WORK ORDER.
Repeat the records exactly. Every line must match.

::: DATA FOR PROCESSING :::

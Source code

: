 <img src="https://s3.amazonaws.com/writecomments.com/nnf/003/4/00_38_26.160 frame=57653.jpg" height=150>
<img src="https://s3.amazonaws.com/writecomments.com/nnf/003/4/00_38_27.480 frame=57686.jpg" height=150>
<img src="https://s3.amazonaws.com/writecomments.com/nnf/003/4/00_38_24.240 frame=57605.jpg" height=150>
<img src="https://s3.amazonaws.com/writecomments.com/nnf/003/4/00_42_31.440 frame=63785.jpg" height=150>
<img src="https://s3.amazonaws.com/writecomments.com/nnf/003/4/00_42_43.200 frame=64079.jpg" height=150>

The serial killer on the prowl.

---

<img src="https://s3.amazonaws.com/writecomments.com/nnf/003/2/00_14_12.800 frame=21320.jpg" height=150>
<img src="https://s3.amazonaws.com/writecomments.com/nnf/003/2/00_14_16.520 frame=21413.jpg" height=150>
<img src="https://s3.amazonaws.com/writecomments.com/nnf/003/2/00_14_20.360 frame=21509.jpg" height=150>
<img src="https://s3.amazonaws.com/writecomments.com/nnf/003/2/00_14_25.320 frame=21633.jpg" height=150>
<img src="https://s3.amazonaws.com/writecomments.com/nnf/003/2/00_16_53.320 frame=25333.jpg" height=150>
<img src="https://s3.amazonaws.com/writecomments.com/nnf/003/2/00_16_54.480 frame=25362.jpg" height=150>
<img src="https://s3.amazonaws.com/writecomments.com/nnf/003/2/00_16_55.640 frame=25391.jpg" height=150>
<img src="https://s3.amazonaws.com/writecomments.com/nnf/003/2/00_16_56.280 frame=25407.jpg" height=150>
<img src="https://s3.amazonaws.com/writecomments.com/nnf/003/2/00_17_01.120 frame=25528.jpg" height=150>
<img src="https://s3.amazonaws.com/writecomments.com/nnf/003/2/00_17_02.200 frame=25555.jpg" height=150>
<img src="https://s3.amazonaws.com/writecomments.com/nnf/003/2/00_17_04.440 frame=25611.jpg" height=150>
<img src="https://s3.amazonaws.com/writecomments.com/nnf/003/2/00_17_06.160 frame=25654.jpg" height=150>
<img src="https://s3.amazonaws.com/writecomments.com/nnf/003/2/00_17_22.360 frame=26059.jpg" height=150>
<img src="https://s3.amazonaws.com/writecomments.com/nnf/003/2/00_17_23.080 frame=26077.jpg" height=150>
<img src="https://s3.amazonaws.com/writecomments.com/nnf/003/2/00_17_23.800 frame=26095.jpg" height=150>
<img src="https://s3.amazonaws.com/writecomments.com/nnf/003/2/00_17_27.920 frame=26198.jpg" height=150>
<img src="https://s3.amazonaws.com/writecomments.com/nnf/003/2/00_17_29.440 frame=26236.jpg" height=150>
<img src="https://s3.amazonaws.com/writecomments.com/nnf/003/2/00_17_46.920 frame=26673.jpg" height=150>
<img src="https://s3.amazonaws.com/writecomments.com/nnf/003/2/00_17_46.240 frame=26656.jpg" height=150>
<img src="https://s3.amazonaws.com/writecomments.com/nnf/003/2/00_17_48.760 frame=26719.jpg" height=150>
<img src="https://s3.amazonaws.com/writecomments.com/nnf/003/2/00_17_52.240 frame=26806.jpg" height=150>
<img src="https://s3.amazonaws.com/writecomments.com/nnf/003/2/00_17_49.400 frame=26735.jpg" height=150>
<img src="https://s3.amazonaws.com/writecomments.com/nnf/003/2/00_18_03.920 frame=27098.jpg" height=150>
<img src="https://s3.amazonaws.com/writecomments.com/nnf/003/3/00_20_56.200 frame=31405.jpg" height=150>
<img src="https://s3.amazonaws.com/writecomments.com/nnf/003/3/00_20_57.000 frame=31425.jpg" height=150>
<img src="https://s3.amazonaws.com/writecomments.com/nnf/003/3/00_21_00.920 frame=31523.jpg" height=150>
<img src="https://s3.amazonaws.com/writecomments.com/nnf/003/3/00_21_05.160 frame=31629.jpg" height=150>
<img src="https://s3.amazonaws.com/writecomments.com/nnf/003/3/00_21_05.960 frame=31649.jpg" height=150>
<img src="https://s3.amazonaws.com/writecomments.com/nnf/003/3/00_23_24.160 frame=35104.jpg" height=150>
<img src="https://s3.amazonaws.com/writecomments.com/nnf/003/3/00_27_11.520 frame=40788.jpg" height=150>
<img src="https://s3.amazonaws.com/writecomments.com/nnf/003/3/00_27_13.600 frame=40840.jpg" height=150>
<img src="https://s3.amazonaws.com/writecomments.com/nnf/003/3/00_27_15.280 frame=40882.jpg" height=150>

:::

TASK SOLUTION.
Source code

: <img src="https://s3.amazonaws.com/writecomments.com/nnf/003/4/00_38_26.160 frame=57653.jpg" height=150>
<img src="https://s3.amazonaws.com/writecomments.com/nnf/003/4/00_38_27.480 frame=57686.jpg" height=150>
<img src="https://s3.amazonaws.com/writecomments.com/nnf/003/4/00_38_24.240 frame=57605.jpg" height=150>
<img src="https://s3.amazonaws.com/writecomments.com/nnf/003/4/00_42_31.440 frame=63785.jpg" height=150>
<img src="https://s3.amazonaws.com/writecomments.com/nnf/003/4/00_42_43.200 frame=64079.jpg" height=150>

The serial killer on the prowl.

---

<img src="https://s3.amazonaws.com/writecomments.com/nnf/003/2/00_14_12.800 frame=21320.jpg" height=150>
<img src="https://s3.amazonaws.com/writecomments.com/nnf/003/2/00_14_16.520 frame=21413.jpg" height=150>
<img src="https://s3.amazonaws.com/writecomments.com/nnf/003/2/00_14_20.360 frame=21509.jpg" height=150>
<img src="https://s3.amazonaws.com/writecomments.com/nnf/003/2/00_14_25.320 frame=21633.jpg" height=150>
<img src="https://s3.amazonaws.com/writecomments.com/nnf/003/2/00_16_53.320 frame=25333.jpg" height=150>
<img src="https://s3.amazonaws.com/writecomments.com/nnf/003/2/00_16_54.480 frame=25362.jpg" height=150>
<img src="https://s3.amazonaws.com/writecomments.com/nnf/003/2/00_16_55.640 frame=25391.jpg" height=150>
<img src="https://s3.amazonaws.com/writecomments.com/nnf/003/2/00_16_56.280 frame=25407.jpg" height=150>
<img src="https://s3.amazonaws.com/writecomments.com/nnf/003/2/00_17_01.120 frame=25528.jpg" height=150>
<img src="https://s3.amazonaws.com/writecomments.com/nnf/003/2/00_17_02.200 frame=25555.jpg" height=150>
<img src="https://s3.amazonaws.com/writecomments.com/nnf/003/2/00_17_04.440 frame=25611.jpg" height=150>
<img src="https://s3.amazonaws.com/writecomments.com/nnf/003/2/00_17_06.160 frame=25654.jpg" height=150>
<img src="https://s3.amazonaws.com/writecomments.com/nnf/003/2/00_17_22.360 frame=26059.jpg" height=150>
<img src="https://s3.amazonaws.com/writecomments.com/nnf/003/2/00_17_23.080 frame=26077.jpg" height=150>
<img src="https://s3.amazonaws.com/writecomments.com/nnf/003/2/00_17_23.800 frame=26095.jpg" height=150>
<img src="https://s3.amazonaws.com/writecomments.com/nnf/003/2/00_17_27.920 frame=26198.jpg" height=150>
<img src="https://s3.amazonaws.com/writecomments.com/nnf/003/2/00_17_29.440 frame=26236.jpg" height=150>
<img src="https://s3.amazonaws.com/writecomments.com/nnf/003/2/00_17_46.920 frame=26673.jpg" height=150>
<img src="https://s3.amazonaws.com/writecomments.com/nnf/003/2/00_17_46.240 frame=26656.jpg" height=150>
<img src="https://s3.amazonaws.com/writecomments.com/nnf/003/2/00_17_48.760 frame=26719.jpg" height=150>
<img src="https://s3.amazonaws.com/writecomments.com/nnf/003/2/00_17_52.240 frame=26806.jpg" height=150>
<img src="https://s3.amazonaws.com/writecomments.com/nnf/003/2/00_17_49.400 frame=26735.jpg" height=150>
<img src="https://s3.amazonaws.com/writecomments.com/nnf/003/2/00_18_03.920 frame=27098.jpg" height=150>
<img src="https://s3.amazonaws.com/writecomments.com/nnf/003/3/00_20_56.200 frame=31405.jpg" height=150>
<img src="https://s3.amazonaws.com/writecomments.com/nnf/003/3/00_20_57.000 frame=31425.jpg" height=150>
<img src="https://s3.amazonaws.com/writecomments.com/nnf/003/3/00_21_00.920 frame=31523.jpg" height=150>
<img src="https://s3.amazonaws.com/writecomments.com/nnf/003/3/00_21_05.160 frame=31629.jpg" height=150>
<img src="https://s3.amazonaws.com/writecomments.com/nnf/003/3/00_21_05.960 frame=31649.jpg" height=150>
<img src="https://s3.amazonaws.com/writecomments.com/nnf/003/3/00_23_24.160 frame=35104.jpg" height=150>
<img src="https://s3.amazonaws.com/writecomments.com/nnf/003/3/00_27_11.520 frame=40788.jpg" height=150>
<img src="https://s3.amazonaws.com/writecomments.com/nnf/003/3/00_27_13.600 frame=40840.jpg" height=150>
<img src="https://s3.amazonaws.com/writecomments.com/nnf/003/3/00_27_15.280 frame=40882.jpg" height=150>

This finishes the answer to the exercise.